In Africa, development planning efforts over the past decades have taught us at least one lesson: ensuring both sustainable and inclusive development is a complex endeavour. There are clearly no so-called quick fixes, and no one societal actor or group has the knowledge, experience and expertise needed to address the challenges facing most societies in Africa. The adoption of the African Union’s Agenda 2063 – a long-term transformative development vision – is testament to this sea-change.
At a global level, the 2030 Agenda for Sustainable Development and its Sustainable Development Goals (SDGs) express global consensus on the complexity of development. There are at least three reasons why the SDGs should be viewed with optimism.
The SDGs, firstly, place a great deal of attention on their ‘indivisibility’;
most simply put, developmental challenges are complex and interlinked.
Access to quality education, for example, cannot be ensured without ensuring access to nutritious food, clean water and sanitation, and access to quality health care.
Their overarching emphasis on ‘leaving no-one behind’ positions this, secondly, as a moral agenda. Read in this way, the goals present a vision of development that seeks to promote distributive justice. Throughout these expansive goals the underlying assumption is that development should correct deeply unjust systems of distribution, while ensuring that these systems are reconfigured to function more sustainably.

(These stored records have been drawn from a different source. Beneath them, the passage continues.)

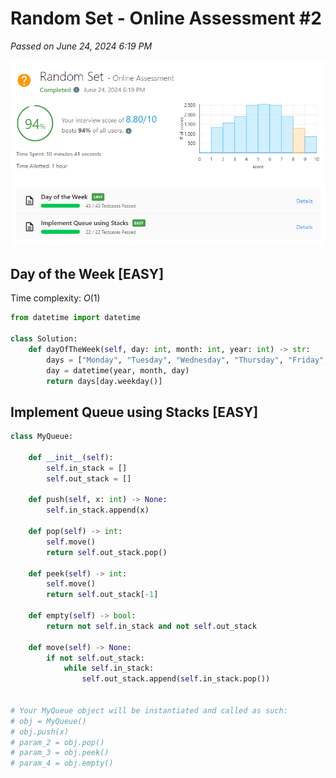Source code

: # Random Set - Online Assessment #2

_Passed on June 24, 2024 6:19 PM_

![Submission](image.png)

## Day of the Week \[EASY\]

Time complexity: $O(1)$

```python
from datetime import datetime

class Solution:
    def dayOfTheWeek(self, day: int, month: int, year: int) -> str:
        days = ["Monday", "Tuesday", "Wednesday", "Thursday", "Friday", "Saturday", "Sunday"]
        day = datetime(year, month, day)
        return days[day.weekday()]
```

## Implement Queue using Stacks \[EASY\]

```python
class MyQueue:

    def __init__(self):
        self.in_stack = []
        self.out_stack = []

    def push(self, x: int) -> None:
        self.in_stack.append(x)

    def pop(self) -> int:
        self.move()
        return self.out_stack.pop()

    def peek(self) -> int:
        self.move()
        return self.out_stack[-1]

    def empty(self) -> bool:
        return not self.in_stack and not self.out_stack

    def move(self) -> None:
        if not self.out_stack:
            while self.in_stack:
                self.out_stack.append(self.in_stack.pop())


# Your MyQueue object will be instantiated and called as such:
# obj = MyQueue()
# obj.push(x)
# param_2 = obj.pop()
# param_3 = obj.peek()
# param_4 = obj.empty()
```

Middle-income countries such as South Africa play an interesting role in realising this
global agenda – also beyond our borders. On the one hand, we have the moral responsibility
of sharing our expertise and resources; but on the other hand, this agenda should sharpen
our vision to recognise and assist vulnerable groups in our country. And we should not equate vulnerability only with minority groupings, even though many smaller groupings are particularly vulnerable. Many South Africans are rendered vulnerable, at least partly due to their gender, age, ethnicity and place of living, and as a result of the intersectionality of these identities.
The SDGs, thirdly, emphasise the importance of partnerships in a new way. The 2030 Agenda is the first global development agenda applicable equally to developed and developing countries. And, for the first time, development agendas also explicitly include universities, business, governments and NGOs as fully-fledged partners.
It is clear that the fates of regions and countries, and sectors within countries, are intertwined. Few topics make this as clear as climate change – greenhouse gases and their effects are not bound by national borders.